И вдруг ни с того ни с сего Гуннар Бьёрк – человек, которого Эдклинту больше всех хотелось бы вызвать на серьезный разговор, совершает самоубийство…
В такую цепь совпадений Торстен Эдклинт никак не мог поверить. Инспектор уголовной полиции Ян Бублански тоже не верит, что это случайность. Не верит и Микаэль Блумквист. Эдклинт снова схватился за фломастер.
Эверт Гульберг. 78 лет. Юрист-налоговик???
Черт побери, кто же он такой, этот Эверт Гульберг?
Эдклинт уже собрался позвонить руководителю ГПУ/Без, но передумал. Ведь он не знал, куда внутри организации ведут нити заговора. Короче говоря, он не знал, на кого может полагаться.
После того как Эдклинт отверг возможность обращаться к кому-либо в стенах ГПУ/Без, он задумался, а не обратиться ли ему к обычной полиции. Ян Бублански руководит расследованием дела Рональда Нидермана и, конечно, был бы заинтересован в любой дополнтельной информации. Но это невозможно по чисто политическим соображениям…
Он ощущал, что на него свалился тяжкий груз ответственности.
Под конец остался только один вариант, который казался конституционно оправданным, и, возможно, защитил бы его, если бы его в дальнейшем заподозрили бы в нелояльности. Ему надо обратиться к своему начальнику и заручиться политической поддержкой своих действий.

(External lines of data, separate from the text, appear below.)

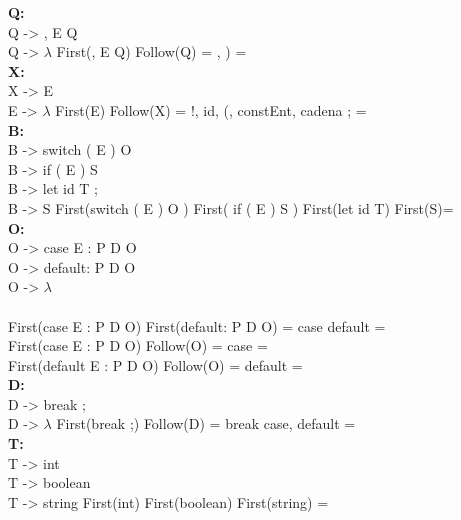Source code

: \documentclass{article}[a4paper]
\newcommand\tab[1][1cm]{\hspace*{#1}}
\begin{document}
\textbf{Q:}\\
\tab Q -> , E Q \\ \tab Q -> $\lambda$
\tab \tab First(, E Q) \cap  Follow(Q) = \lbrace , \rbrace \cap \lbrace ) \rbrace = \emptyset \\

\textbf{X:}\\
\tab X -> E \\ \tab E -> $\lambda$
\tab \tab First(E) \cap  Follow(X) = \lbrace !, id, (, constEnt, cadena \rbrace \cap \lbrace ; \rbrace = \emptyset \\

\textbf{B:}\\
\tab B -> switch ( E ) \lbrace O \rbrace \\ \tab B -> if ( E ) S \\ \tab B -> let id T ; \\ \tab B -> S
\tab \tab First(switch ( E ) \lbrace O \rbrace ) \cap  First( if ( E ) S ) \cap First(let id T) \cap First(S)= \emptyset \\

\textbf{O:}\\
\tab O -> case E : P D O \\ \tab O -> default: P D O \\ \tab O -> $\lambda$ \\ \\
\tab \tab First(case E : P D O) \cap First(default: P D O) = \lbrace case \rbrace \cap \lbrace default \rbrace  = \emptyset \\
\tab \tab First(case E : P D O) \cap Follow(O) = \lbrace case \rbrace \cap \lbrace \rbrace \rbrace = \emptyset \\
\tab \tab First(default E : P D O) \cap Follow(O) = \lbrace default \rbrace \cap \lbrace \rbrace \rbrace = \emptyset \\

\textbf{D:}\\
\tab D -> break ; \\ \tab D -> $\lambda$
\tab \tab First(break ;) \cap  Follow(D) = \lbrace break \rbrace \cap \lbrace case, default \rbrace = \emptyset \\

\textbf{T:}\\
\tab T -> int\\ \tab T -> boolean\\ \tab T -> string
\tab \tab First(int) \cap  First(boolean) \cap First(string) = \emptyset \\
\end{document}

Эдклинт посмотрел на часы – около четырех дня. Он поднял трубку и позвонил министру юстиции, которого знал уже несколько лет и с которым встречался на разных заседаниях в министерстве. Не прошло и пяти минут, как его соединили.
– Здравствуйте, Торстен, – поприветствовал его министр юстиции. – Мы давно не общались. Чем могу быть полезен?
– Честно говоря, я, вероятно, звоню для того, чтобы узнать, насколько вы мне доверяете.
– Доверяю? Ну и вопрос. Лично я доверяю вам на сто процентов. Но почему вы спрашиваете?
– У меня к вам колоссальная экстраординарная просьба… Мне необходимо встретиться с вами и с премьер-министром. И срочно.
– Ничего себе.
– Если позволите, я бы не стал сейчас ничего объяснять, пока мы не сможем говорить с глазу на глаз. Я сейчас занимаюсь делом, настолько заслуживающим внимания, что считаю необходимым проинформировать и вас, и премьер-министра.
– Это звучит серьезно.
– Это действительно серьезно.
– Это как-то связано с террористами и угрозами…
– Нет. Но это даже серьезнее. Я рискую своей карьерой, обращаясь к вам с такой просьбой. Я бы и не стал затрагивать эту тему, если бы не считал ситуацию чересчур серьезной.
– Понятно. Так вот почему вы спросили о доверии… Ну и когда бы вы хотели встретиться с премьер-министром?
– Если возможно, прямо сегодня вечером.
– Я уже начинаю волноваться.
– К сожалению, у вас есть для этого повод.
– Сколько времени займет встреча?
Эдклинт подумал.
– Чтобы вникнуть во все детали, вероятно, потребует-ся час.
– Я вам перезвоню.
Министр юстиции перезвонил в течение пятнадцати минут и сообщил, что премьер-министр сможет принять Торстена Эдклинта у себя дома в 21.30. Когда Эдклинт заканчивал разговор, руки у него стали влажными.
О’кей… завтра утром возможно мне придется поставить крест на моей карьере.
Он снова поднял трубку и позвонил Монике Фигуэроле.
– Привет, Моника. Ты должна сегодня вечером в двадцать один ноль-ноль явиться на службу. И оденься получше, пожалуйста.
– Я всегда хорошо одета, – обиделась Фигуэрола.

 

Премьер-министр смотрел на начальника Отдела защиты конституции. Взгляд его, скорее всего, можно было бы описать как недоверчивый. Эдклинту показалось, что за стеклами очков премьер-министра с огромной скоростью вращаются шестеренки.
Премьер-министр перевел взгляд на Монику Фигуэролу, которая за время часового доклада ни разу не проронила ни слова. Он увидел необычайно высокую спортивную натренированную женщину, которая смотрела на него почтительно и с надеждой. Потом повернулся к министру юстиции, который буквально побледнел от всего услышанного.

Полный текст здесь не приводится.